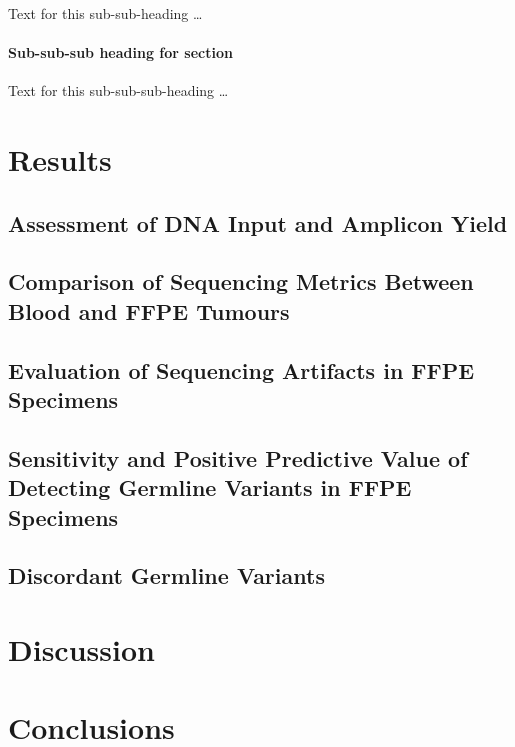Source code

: \documentclass{bmcart}
\begin{document}
\subsubsection*{}
Text for this sub-sub-heading \ldots

\paragraph*{Sub-sub-sub heading for section}
Text for this sub-sub-sub-heading \ldots

\section*{Results}

\subsection*{Assessment of DNA Input and Amplicon Yield}

\subsection*{Comparison of Sequencing Metrics Between Blood and FFPE Tumours}

\subsection*{Evaluation of Sequencing Artifacts in FFPE Specimens}

\subsection*{Sensitivity and Positive Predictive Value of Detecting Germline Variants in FFPE Specimens}

\subsection*{Discordant Germline Variants}




\section*{Discussion}

\section*{Conclusions}
\end{document}
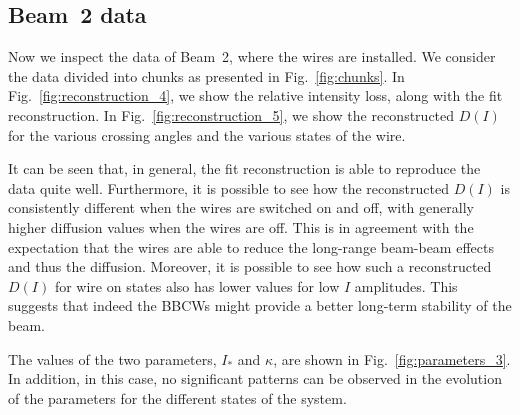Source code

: \subsection*{Beam~2 data}

Now we inspect the data of Beam~2, where the wires are installed. We consider the data divided into chunks as presented in Fig.~\ref{fig:chunks}. In Fig.~\ref{fig:reconstruction_4}, we show the relative intensity loss, along with the fit reconstruction. In Fig.~\ref{fig:reconstruction_5}, we show the reconstructed $D(I)$ for the various crossing angles and the various states of the wire.

It can be seen that, in general, the fit reconstruction is able to reproduce the data quite well. Furthermore, it is possible to see how the reconstructed $D(I)$ is consistently different when the wires are switched on and off, with generally higher diffusion values when the wires are off. This is in agreement with the expectation that the wires are able to reduce the long-range beam-beam effects and thus the diffusion. Moreover, it is possible to see how such a reconstructed $D(I)$ for wire on states also has lower values for low $I$ amplitudes. This suggests that indeed the BBCWs might provide a better long-term stability of the beam.

The values of the two parameters, $I_\ast$ and $\kappa$, are shown in Fig.~\ref{fig:parameters_3}. In addition, in this case, no significant patterns can be observed in the evolution of the parameters for the different states of the system.


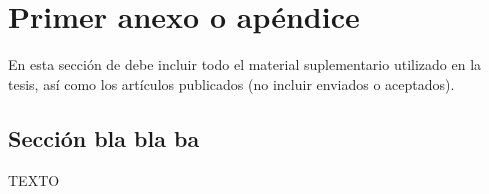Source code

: 
\chapter{Primer anexo o apéndice}
\label{app:nombreApendice}

{\color{blue} En esta sección de debe incluir todo el material suplementario utilizado en la tesis, así como los artículos publicados (no incluir enviados o aceptados). }


\section{Sección bla bla ba}

TEXTO

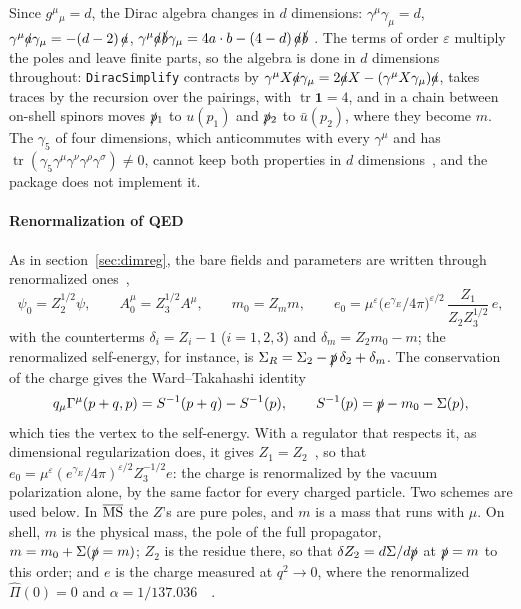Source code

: \documentclass[11pt,a4paper]{article}
\newcommand{\pkg}[1]{\texttt{#1}}
\begin{document}
Since $g^\mu{}_\mu=d$, the Dirac algebra changes in $d$ dimensions: $\gamma^\mu\gamma_\mu=d$,
$\gamma^\mu\slashed{a}\gamma_\mu=-(d-2)\,\slashed{a}$, $\gamma^\mu\slashed{a}\slashed{b}\gamma_\mu=4a\cdot b-(4-d)\,\slashed{a}\slashed{b}$
\cite[appendix~A.4]{PeskinSchroeder}. The terms of order $\varepsilon$ multiply the poles and leave finite parts, so the
algebra is done in $d$ dimensions throughout: \pkg{DiracSimplify} contracts by
$\gamma^\mu X\slashed{a}\gamma_\mu=2\slashed{a}X-(\gamma^\mu X\gamma_\mu)\slashed{a}$, takes traces by the recursion over the
pairings, with $\operatorname{tr}\mathbf 1=4$, and in a chain between on-shell spinors moves $\slashed{p}{}_1$ to
$u(p_1)$ and $\slashed{p}{}_2$ to $\bar u(p_2)$, where they become $m$. The $\gamma_5$ of four dimensions, which anticommutes
with every $\gamma^\mu$ and has $\operatorname{tr}(\gamma_5\gamma^\mu\gamma^\nu\gamma^\rho\gamma^\sigma)\neq0$, cannot keep both
properties in $d$ dimensions~\cite{tHooftVeltman1972,BreitenlohnerMaison1977}, and the package does not implement it.

\paragraph{Renormalization of QED} As in section~\ref{sec:dimreg}, the bare fields and parameters are written through
renormalized ones~\cite[section~10.3]{PeskinSchroeder},
\[
\psi_0=Z_2^{1/2}\psi,\qquad A_0^\mu=Z_3^{1/2}A^\mu,\qquad m_0=Z_mm,\qquad
e_0=\mu^\varepsilon\bigl(e^{\gamma_E}/4\pi\bigr)^{\varepsilon/2}\,\frac{Z_1}{Z_2Z_3^{1/2}}\,e ,
\]
with the counterterms $\delta_i=Z_i-1$ ($i=1,2,3$) and $\delta_m=Z_2m_0-m$; the renormalized self-energy, for instance, is
$\Sigma_R=\Sigma_2-\slashed{p}\,\delta_2+\delta_m$. The conservation of the charge gives the Ward--Takahashi
identity~\cite{Ward1950,Takahashi1957}
\[
q_\mu\Gamma^\mu(p+q,p)=S^{-1}(p+q)-S^{-1}(p),\qquad S^{-1}(p)=\slashed{p}-m_0-\Sigma(p),
\]
which ties the vertex to the self-energy. With a regulator that respects it, as dimensional regularization does, it gives
$Z_1=Z_2$~\cite[section~7.4]{PeskinSchroeder}, so that $e_0=\mu^\varepsilon(e^{\gamma_E}/4\pi)^{\varepsilon/2}Z_3^{-1/2}e$:
the charge is renormalized by the vacuum polarization alone, by the same factor for every charged particle. Two schemes are
used below. In $\overline{\rm MS}$ the $Z$'s are pure poles, and $m$ is a mass that runs with $\mu$. On shell, $m$ is the
physical mass, the pole of the full propagator, $m=m_0+\Sigma(\slashed{p}=m)$; $Z_2$ is the residue there, so that
$\delta Z_2=d\Sigma/d\slashed{p}$ at $\slashed{p}=m$ to this order; and $e$ is the charge measured at $q^2\to0$, where the
renormalized $\hat\Pi(0)=0$ and $\alpha=1/137.036$~\cite[sections~7.1 and 7.5]{PeskinSchroeder}~\cite{Grozin2005}.
\end{document}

────────────────────────────────────────

Your response should be made up of the lines in the data that contain the word "Variants".

\subsection*{Sensitivity and Positive Predictive Value of Detecting Germline Variants in FFPE Specimens}
\subsection*{Discordant Germline Variants}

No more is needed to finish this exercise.